--- Data ---
________

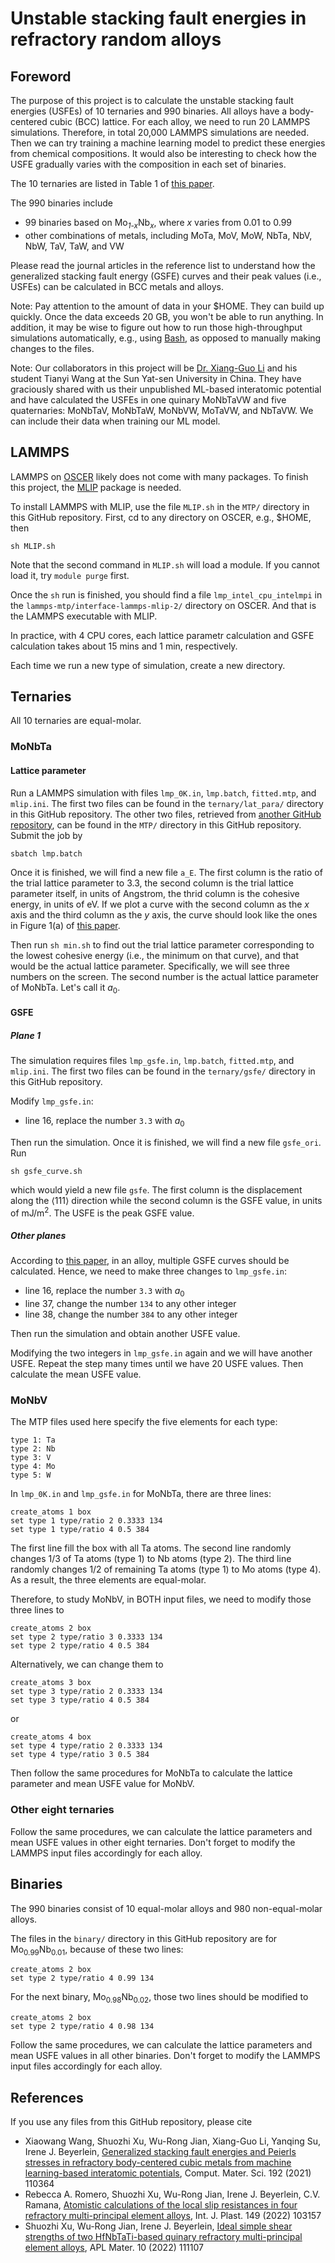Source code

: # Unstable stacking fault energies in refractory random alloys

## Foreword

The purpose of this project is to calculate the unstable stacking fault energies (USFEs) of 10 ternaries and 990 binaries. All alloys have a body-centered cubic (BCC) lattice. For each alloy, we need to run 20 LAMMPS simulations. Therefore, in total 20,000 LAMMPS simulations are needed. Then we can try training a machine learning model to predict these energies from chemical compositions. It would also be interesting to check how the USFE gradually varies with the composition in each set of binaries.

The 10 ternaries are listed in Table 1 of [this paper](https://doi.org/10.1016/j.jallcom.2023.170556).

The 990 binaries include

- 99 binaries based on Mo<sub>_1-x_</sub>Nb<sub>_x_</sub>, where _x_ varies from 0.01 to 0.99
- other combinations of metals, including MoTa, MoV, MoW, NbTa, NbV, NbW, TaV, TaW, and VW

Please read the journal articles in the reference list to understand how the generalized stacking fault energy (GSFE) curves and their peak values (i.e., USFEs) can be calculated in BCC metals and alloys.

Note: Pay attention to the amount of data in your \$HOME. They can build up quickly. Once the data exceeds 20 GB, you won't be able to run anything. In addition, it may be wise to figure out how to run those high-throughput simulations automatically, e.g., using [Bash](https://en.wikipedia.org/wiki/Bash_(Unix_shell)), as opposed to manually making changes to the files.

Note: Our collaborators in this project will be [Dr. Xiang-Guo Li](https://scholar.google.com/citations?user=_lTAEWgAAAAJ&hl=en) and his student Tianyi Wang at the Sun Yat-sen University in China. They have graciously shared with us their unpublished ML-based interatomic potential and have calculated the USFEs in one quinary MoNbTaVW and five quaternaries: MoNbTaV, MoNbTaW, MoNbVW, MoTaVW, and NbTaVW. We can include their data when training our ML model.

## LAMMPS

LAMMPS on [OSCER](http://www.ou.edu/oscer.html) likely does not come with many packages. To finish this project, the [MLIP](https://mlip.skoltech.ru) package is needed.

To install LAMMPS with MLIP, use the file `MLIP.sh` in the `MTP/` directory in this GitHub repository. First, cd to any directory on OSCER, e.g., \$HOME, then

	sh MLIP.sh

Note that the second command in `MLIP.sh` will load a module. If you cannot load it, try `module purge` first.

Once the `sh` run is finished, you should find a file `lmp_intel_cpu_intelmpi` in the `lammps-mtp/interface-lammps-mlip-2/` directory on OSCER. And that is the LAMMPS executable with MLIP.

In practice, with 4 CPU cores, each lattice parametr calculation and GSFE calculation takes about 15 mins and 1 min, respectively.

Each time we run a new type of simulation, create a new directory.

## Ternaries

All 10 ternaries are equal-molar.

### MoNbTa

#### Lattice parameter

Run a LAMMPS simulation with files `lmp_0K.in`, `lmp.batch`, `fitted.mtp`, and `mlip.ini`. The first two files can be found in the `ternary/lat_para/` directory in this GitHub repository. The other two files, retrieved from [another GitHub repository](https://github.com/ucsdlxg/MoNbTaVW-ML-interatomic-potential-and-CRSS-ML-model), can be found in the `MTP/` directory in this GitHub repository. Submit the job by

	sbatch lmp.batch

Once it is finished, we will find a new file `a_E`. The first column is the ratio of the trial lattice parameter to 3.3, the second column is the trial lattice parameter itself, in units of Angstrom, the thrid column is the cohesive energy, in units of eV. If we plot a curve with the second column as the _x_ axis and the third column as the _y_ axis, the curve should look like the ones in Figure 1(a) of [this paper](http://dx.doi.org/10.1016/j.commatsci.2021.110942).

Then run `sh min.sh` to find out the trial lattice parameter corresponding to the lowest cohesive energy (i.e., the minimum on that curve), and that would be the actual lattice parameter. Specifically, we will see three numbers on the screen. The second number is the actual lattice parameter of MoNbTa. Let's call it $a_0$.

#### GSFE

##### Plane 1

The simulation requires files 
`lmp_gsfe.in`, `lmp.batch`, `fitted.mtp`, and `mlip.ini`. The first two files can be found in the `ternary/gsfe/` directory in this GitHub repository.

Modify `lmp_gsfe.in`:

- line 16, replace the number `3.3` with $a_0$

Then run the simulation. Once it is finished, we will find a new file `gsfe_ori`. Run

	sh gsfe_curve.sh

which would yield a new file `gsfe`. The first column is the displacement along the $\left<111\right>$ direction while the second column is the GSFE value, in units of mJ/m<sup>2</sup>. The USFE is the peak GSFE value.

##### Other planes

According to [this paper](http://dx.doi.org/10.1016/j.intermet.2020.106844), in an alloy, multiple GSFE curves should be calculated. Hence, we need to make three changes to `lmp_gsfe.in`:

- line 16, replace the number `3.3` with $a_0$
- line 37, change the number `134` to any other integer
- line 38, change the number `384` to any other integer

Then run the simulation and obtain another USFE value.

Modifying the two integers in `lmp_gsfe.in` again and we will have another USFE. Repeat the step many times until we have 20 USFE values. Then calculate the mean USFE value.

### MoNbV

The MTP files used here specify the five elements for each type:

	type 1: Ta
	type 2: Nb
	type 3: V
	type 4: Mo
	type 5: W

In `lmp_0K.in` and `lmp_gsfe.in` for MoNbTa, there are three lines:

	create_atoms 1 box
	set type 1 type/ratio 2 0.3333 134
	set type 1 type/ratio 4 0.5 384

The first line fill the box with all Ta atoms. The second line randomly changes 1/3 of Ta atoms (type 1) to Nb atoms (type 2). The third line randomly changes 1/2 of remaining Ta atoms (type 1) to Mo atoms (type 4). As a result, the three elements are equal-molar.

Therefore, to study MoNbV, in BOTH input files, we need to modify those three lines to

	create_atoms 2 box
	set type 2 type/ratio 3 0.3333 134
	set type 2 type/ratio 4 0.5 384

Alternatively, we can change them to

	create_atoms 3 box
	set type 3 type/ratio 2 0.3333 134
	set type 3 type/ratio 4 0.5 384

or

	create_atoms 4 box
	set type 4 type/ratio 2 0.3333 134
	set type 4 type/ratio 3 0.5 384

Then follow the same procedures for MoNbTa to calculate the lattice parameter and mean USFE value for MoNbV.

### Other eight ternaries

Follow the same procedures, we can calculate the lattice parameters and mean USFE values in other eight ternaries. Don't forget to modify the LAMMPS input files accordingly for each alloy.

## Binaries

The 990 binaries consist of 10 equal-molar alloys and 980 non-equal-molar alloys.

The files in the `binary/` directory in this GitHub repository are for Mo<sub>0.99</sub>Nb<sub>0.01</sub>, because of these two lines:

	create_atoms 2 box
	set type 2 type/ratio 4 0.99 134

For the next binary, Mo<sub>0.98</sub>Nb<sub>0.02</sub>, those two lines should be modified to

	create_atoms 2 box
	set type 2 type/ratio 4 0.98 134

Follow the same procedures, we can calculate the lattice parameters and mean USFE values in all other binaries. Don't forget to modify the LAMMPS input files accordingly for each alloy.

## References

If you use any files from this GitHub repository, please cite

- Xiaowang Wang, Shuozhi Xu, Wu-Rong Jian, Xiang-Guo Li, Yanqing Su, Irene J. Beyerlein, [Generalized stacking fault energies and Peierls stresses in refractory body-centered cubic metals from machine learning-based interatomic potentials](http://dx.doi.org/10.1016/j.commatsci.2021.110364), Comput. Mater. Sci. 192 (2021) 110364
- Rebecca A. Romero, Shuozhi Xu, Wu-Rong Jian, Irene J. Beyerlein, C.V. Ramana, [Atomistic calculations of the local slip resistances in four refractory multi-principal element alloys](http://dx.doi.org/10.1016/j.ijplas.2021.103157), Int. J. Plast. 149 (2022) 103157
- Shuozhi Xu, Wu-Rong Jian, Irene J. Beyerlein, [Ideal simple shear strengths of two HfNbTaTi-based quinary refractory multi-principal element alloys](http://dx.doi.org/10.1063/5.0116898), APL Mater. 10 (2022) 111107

________

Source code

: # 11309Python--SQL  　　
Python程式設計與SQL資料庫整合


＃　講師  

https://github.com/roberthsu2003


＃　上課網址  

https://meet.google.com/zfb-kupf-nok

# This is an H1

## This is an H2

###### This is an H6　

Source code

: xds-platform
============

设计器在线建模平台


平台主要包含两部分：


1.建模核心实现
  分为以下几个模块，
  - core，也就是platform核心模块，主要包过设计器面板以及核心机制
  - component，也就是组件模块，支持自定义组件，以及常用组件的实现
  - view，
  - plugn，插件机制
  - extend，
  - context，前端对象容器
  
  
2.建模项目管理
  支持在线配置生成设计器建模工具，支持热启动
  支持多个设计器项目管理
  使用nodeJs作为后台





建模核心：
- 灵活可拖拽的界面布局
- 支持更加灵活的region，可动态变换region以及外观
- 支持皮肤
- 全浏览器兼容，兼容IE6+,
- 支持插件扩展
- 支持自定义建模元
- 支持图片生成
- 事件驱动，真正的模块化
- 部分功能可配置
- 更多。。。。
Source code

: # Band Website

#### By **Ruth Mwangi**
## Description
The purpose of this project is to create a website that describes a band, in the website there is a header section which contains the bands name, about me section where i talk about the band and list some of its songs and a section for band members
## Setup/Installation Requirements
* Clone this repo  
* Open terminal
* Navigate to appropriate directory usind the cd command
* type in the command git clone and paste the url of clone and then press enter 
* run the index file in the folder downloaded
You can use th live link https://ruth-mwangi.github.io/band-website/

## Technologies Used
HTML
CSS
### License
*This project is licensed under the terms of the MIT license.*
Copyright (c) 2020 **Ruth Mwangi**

________

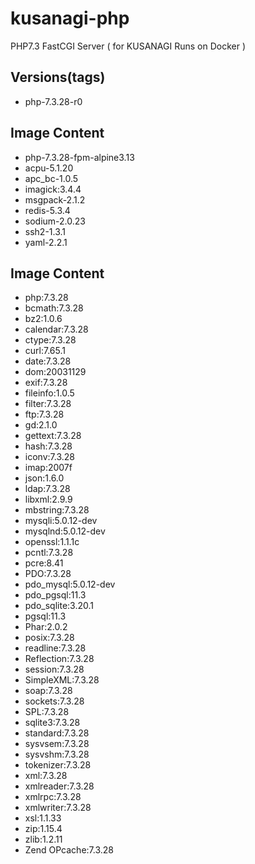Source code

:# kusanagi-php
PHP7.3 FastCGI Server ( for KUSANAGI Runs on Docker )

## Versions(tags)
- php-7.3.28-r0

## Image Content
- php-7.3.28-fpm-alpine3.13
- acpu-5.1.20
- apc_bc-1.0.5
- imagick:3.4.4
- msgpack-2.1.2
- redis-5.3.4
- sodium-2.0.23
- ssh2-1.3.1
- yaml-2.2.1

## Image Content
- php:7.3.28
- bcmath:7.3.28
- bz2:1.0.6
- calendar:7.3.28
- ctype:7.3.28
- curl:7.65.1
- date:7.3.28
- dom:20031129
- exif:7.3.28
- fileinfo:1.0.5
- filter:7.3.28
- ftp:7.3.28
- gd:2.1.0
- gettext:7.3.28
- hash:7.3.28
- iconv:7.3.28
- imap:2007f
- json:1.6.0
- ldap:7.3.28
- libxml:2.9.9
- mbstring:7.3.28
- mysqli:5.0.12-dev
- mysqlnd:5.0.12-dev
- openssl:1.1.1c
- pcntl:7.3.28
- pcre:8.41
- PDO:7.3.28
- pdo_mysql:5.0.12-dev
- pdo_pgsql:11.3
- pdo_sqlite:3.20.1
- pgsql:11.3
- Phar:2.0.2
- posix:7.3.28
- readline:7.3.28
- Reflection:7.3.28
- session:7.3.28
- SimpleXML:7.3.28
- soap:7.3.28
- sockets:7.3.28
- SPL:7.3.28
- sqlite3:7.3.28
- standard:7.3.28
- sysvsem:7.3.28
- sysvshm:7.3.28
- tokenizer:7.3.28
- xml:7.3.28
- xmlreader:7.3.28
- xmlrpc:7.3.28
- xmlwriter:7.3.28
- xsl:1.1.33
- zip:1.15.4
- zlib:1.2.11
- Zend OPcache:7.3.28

________

--- Exercise objective ---
The reply should consist solely of the number of lines in the records that include "parameters".

--- Exercise result ---
2